Ensemble Methods - Part 2

Ensemble Methods - Part 2#

Recap CART - Classification and regression trees#

CART (Classification and Regression Tree)#

General:

Finding the optimal split of the data is NP-complete.
CART uses a greedy procedure to compute a locally minimal MLE (Maximum likelihood estimation).
The split function chooses best feature and best value to split on.

Cost functions:

Regression \(\rightarrow J(b)=\frac{1}{n}\sum_{i=1}^{n}{(y_{i}-\hat{y_{i}})^2}\) (MSE)
Classification \(\rightarrow I_{G}(p)= 1-\sum_{i=1}^{J}\,p_{i}^{2}\) (Gini impurity)

Note: NP-complete (nondeterministic polynomial-time complete) defines a problem which is easy to understand, easy to verify but difficult to solve e.g. a jigsaw puzzle.

CART#

Regularisation:

pruning to avoid overfitting
Grow a full tree and then prune e.g.
- max_leaves
- max_depth
- min_sample_size

CART - pros and cons#

PROS	CONS
white box model - easy to interpret	not very accurate ...
can handle mixed data, discrete and continuous	greedy nature of constructing
insensitive to transformations of data... split points based on ranking	trees are unstable, small changes to the input can lead to large changes in tree structure
relative robust to outliers	tend to overfit (aka high variance estimators)

Trees being unstable#

Q: Should you trust and follow a single CART?

Changes in your trees can lead to different structure and maybe different decisions
As in investment, it is not advisable to lay all eggs in one basket

Trees being greedy and overfitting#

How to find out what to order at the restaurant?

Try everything!
… and then order what you liked best.
Ask your friends to try something,
find out which they preferred more and try those maybe?

Q: Which do you find more feasible?

Wisdom of Crowds Theory#

Diversity of opinions
Independence of opinions
Decentralisation
Aggregation

Who Wants to Be a Millionaire 💸 // 📖 Wikipedia#

Who Wants to Be a Millionaire 💸	Wikipedia 📖
Each person has private information.
The audience members should have opinions of their own.	Wikipedians have opinions of their own.
Independence of opinions.
There might be some small local effects.	Wikipedians often don’t know each other.
Decentralisation
Trivia knowledge isn’t specialised.
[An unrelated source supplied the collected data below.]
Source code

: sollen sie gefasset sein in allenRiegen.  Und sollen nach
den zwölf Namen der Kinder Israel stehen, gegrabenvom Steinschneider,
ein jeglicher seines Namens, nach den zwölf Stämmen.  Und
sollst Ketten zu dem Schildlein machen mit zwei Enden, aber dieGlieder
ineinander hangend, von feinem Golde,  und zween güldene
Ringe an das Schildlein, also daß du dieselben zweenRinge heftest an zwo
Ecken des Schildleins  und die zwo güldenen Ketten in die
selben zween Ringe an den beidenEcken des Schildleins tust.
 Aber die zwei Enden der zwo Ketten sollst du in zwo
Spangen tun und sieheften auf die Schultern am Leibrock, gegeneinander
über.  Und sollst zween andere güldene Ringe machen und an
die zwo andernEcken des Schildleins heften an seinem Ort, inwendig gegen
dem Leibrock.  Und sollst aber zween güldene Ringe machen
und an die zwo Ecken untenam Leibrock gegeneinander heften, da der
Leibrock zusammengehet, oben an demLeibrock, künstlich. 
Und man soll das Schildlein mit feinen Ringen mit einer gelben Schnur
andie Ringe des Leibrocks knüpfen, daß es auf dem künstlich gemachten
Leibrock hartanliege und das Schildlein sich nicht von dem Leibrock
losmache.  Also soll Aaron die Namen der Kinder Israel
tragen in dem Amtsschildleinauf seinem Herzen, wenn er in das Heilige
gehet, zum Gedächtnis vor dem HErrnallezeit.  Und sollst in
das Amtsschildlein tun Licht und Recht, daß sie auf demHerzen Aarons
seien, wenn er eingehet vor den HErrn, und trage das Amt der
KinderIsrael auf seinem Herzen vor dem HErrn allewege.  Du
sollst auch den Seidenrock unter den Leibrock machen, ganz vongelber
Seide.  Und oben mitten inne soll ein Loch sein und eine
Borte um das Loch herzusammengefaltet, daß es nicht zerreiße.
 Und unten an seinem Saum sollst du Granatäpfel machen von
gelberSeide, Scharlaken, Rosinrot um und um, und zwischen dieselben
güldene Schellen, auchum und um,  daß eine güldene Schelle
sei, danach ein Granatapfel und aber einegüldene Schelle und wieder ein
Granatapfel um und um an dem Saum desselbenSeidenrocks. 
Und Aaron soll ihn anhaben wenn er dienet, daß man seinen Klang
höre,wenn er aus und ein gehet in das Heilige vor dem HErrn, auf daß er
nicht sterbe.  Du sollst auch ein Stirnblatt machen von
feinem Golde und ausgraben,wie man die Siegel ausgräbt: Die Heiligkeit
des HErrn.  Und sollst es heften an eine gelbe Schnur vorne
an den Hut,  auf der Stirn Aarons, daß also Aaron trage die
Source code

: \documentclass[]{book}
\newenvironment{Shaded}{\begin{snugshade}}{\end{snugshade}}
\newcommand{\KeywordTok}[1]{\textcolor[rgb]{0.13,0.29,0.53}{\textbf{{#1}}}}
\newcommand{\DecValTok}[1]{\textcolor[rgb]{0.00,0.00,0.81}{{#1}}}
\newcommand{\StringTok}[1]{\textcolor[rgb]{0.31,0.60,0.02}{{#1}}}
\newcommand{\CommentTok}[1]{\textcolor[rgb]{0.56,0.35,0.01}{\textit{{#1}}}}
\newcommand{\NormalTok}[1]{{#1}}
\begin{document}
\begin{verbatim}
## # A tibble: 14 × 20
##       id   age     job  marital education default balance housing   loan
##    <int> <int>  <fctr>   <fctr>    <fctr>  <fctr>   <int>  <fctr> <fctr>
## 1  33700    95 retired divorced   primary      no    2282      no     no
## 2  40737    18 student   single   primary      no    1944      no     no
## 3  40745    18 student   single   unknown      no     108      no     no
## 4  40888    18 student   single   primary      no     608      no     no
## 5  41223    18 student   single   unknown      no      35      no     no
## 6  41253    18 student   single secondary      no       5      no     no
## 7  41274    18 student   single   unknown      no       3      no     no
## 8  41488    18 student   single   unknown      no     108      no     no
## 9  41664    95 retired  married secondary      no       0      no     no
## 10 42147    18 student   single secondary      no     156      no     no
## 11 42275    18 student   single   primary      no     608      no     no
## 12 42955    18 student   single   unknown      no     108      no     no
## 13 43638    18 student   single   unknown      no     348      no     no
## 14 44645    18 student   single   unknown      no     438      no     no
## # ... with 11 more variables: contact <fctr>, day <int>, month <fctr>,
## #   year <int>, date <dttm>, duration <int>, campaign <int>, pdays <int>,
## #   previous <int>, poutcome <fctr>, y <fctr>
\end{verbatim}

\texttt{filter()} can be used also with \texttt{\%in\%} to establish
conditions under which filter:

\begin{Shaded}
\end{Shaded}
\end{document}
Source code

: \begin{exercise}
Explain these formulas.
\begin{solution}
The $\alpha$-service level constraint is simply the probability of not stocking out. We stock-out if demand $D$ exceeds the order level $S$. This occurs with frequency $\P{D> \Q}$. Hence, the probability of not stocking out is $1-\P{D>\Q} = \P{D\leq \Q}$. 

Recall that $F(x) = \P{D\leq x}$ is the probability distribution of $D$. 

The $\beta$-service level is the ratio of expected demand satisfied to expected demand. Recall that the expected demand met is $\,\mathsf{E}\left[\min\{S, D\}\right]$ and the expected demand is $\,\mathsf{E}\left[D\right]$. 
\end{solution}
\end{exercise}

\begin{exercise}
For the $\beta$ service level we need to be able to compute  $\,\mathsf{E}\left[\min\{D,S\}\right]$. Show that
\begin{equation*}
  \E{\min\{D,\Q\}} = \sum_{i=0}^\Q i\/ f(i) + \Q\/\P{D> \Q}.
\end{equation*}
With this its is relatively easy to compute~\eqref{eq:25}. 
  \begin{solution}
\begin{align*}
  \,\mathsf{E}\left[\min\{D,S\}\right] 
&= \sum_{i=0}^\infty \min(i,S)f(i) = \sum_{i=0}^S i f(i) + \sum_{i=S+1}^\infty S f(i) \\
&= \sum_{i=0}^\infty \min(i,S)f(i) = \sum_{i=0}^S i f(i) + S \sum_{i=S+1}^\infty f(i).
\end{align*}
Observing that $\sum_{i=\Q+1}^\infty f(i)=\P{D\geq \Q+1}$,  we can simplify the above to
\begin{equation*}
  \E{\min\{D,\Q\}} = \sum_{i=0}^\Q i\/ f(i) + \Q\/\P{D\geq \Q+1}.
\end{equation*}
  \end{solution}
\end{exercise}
People can make educated guesses.	Wikipedia is decentralized by definition. Single-author pages require review.
Aggregation
People chose the most popular vote: max()	Talk pages to discuss and mediate disagreements. Decisions by consensus or executive decision. Loss of independence or lack of aggregation.

Reducing variance by aggregation#

Ensemble learning… asking for more opinions and making a judgment call#

A collection of models working together on same dataset

Mechanism:

majority voting

There are different ways to do it:

bagging (same model on different parts of the data)
boosting (seq. adjusts for importance of observations)
stacking / blending (training in parallel and combining)

Advantages:

less sensitive to overfitting
better model performance

Majority Voting - how it works#

For each observation you have different predictions from different models

You need one prediction… so you aggregate

Aggregating the different models can be done in many ways e.g. averages, mode, median

Note:

Methods based on the values of the probabilities need to return calibrated probabilities.

Majority Voting - how it works#

For each observation you have different predictions. How do you aggregate this to get one value?

Hard Voting

takes the majority class

Soft Voting

average of summed probability vectors

Note:

Soft voting tends to outperform hard voting.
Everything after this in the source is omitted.